The on-screen keyboard is unusable. I can imagine, at a stretch, getting adept at it, but there’s no chance in 30 minutes. I mean, it’s impressive the way the keys move as you type in mid-air, but I had to work very hard and stare at the keys to get above 50% chance of the right press. I tried to edit a Keynote, and it was insanely hard work.
I would be interesting in trying it with a physical keyboard or laptop attached, which is apparently a thing.
The “wallpaper” is remarkable. They have a special name for it which I can’t remember: you dim out the room and you have a 360 degree “background”. For me, it was a lake shore. I suspect my breathing slowed and my heart rate dropped. I would have been happy just sitting in that for 30 minutes. This part of the demo has stuck with me.
All the video, photo, entertainment demo stuff is superb — but’d you expect that. Immersive, as they say. Yup, tick tick tick, it’s all good.

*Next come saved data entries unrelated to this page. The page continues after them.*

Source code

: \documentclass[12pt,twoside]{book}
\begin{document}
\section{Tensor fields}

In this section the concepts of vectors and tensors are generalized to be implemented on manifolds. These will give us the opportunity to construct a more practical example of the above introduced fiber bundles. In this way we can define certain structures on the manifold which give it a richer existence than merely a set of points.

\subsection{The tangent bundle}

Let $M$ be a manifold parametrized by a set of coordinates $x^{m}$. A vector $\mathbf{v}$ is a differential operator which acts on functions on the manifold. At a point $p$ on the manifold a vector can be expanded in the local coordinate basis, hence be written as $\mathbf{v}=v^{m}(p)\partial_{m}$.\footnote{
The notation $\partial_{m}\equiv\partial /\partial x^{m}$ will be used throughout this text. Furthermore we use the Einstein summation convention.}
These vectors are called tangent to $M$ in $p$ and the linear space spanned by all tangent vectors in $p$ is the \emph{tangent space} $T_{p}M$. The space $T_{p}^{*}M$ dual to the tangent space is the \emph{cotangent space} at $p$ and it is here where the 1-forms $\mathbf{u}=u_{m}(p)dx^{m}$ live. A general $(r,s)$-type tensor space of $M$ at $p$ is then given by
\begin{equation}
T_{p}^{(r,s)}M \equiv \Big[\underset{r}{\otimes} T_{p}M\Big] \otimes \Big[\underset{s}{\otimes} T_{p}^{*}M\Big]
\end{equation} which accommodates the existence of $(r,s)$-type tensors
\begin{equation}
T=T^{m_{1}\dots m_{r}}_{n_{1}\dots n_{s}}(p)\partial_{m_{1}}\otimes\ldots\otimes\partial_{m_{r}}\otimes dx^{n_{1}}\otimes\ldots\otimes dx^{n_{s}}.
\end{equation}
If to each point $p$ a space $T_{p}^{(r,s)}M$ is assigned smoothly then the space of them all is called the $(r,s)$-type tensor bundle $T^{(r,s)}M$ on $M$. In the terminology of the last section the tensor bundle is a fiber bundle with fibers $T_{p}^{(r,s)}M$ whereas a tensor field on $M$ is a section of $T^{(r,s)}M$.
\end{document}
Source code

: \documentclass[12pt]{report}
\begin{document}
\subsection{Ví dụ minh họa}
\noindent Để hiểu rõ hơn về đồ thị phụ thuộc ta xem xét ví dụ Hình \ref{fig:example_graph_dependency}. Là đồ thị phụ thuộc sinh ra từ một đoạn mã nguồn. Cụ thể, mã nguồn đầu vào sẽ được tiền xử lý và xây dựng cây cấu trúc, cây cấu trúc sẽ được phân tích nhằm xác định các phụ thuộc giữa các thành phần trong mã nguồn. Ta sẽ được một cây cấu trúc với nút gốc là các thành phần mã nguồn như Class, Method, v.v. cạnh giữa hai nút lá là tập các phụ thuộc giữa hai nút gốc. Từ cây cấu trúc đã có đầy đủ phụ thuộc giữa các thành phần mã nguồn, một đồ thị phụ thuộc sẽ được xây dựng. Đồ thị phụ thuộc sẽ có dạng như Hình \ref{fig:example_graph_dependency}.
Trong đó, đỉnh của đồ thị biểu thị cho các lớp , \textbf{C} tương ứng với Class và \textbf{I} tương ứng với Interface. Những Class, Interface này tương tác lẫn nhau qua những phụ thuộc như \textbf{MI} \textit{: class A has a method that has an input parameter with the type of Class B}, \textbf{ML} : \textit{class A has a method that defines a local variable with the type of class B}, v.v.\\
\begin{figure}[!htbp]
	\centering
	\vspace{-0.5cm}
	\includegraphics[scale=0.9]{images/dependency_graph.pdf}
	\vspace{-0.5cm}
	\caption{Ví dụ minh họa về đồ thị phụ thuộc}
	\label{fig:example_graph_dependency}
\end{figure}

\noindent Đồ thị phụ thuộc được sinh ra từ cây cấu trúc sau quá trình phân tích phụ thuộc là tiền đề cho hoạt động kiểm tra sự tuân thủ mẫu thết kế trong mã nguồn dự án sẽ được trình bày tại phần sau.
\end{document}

But not social, and I don’t think I’d ever use it.
I miss peripheral vision. In those incredible videos I found myself having to twist my head around, scanning, to take everything in. In real life, my peripheral vision would have directed me to what was going on. Thinking back on the experience, this is the most disappointing part.
It’s a lot of fun, pretty interesting, but possibly only for a demo at the moment.